== YOUR GOAL ==
For the word "their", work out how many lines in the records below contain it and state that count alone.

Stored data entries

☆ ☆ ☆ ☆ ☆

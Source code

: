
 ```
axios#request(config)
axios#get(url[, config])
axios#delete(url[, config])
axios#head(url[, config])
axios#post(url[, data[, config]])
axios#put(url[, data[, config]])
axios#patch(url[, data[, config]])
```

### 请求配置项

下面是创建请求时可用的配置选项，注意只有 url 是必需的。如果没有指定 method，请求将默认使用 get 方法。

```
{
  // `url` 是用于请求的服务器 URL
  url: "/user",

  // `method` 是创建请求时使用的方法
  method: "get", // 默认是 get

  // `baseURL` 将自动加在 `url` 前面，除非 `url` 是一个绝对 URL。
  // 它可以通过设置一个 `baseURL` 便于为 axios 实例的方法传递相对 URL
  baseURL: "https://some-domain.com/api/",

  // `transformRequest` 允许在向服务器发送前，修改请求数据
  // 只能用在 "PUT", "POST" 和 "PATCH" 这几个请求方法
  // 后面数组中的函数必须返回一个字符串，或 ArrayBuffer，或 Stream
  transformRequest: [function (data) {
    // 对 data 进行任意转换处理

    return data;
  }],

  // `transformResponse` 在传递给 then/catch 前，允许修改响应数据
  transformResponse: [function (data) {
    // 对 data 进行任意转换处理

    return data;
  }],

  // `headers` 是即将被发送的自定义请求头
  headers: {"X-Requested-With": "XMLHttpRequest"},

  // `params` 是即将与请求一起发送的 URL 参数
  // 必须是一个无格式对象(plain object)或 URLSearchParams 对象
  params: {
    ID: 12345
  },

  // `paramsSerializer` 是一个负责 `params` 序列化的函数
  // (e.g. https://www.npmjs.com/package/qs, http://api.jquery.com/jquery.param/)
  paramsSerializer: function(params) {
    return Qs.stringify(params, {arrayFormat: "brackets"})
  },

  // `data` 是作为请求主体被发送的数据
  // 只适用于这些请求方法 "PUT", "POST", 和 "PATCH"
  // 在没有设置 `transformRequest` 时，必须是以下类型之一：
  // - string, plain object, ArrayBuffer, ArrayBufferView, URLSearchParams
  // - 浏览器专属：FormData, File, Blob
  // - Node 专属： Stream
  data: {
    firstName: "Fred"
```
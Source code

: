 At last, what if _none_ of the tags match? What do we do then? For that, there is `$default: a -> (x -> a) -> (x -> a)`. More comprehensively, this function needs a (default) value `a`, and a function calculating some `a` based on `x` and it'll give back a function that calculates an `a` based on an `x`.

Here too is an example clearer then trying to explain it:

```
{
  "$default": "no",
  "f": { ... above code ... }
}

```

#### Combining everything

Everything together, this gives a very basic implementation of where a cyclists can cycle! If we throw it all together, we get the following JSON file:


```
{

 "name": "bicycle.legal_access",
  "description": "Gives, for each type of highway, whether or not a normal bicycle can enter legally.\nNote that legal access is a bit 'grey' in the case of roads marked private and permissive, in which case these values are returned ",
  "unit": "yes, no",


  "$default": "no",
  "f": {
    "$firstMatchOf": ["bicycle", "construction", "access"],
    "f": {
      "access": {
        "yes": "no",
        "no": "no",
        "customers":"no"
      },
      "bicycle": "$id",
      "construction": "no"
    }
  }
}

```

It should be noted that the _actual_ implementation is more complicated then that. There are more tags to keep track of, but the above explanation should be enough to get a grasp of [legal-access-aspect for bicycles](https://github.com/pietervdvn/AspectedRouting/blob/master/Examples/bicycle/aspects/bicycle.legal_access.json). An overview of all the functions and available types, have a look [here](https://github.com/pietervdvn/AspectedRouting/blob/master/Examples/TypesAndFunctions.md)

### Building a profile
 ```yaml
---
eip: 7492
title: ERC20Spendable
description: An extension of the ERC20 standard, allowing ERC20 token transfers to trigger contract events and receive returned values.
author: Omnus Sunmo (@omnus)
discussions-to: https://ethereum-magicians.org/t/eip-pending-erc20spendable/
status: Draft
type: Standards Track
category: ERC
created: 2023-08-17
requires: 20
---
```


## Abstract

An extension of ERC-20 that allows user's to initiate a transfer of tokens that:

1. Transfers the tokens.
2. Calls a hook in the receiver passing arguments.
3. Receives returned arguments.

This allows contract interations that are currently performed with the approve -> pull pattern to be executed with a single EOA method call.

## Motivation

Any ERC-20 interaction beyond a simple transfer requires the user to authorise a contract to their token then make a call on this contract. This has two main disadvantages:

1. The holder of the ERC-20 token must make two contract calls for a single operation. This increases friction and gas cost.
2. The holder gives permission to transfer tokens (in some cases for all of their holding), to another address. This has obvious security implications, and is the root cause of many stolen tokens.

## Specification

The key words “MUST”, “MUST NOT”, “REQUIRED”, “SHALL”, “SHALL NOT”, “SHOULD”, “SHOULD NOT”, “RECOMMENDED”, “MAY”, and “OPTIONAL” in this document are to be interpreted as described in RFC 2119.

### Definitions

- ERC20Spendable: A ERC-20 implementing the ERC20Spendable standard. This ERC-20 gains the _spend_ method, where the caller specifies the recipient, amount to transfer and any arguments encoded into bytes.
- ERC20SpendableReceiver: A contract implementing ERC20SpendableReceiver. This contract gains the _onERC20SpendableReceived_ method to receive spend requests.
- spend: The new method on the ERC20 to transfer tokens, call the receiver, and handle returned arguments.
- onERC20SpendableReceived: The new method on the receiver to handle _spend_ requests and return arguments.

☆ ☆ ☆ ☆ ☆

== RESPONSE FOR THIS EXERCISE ==
2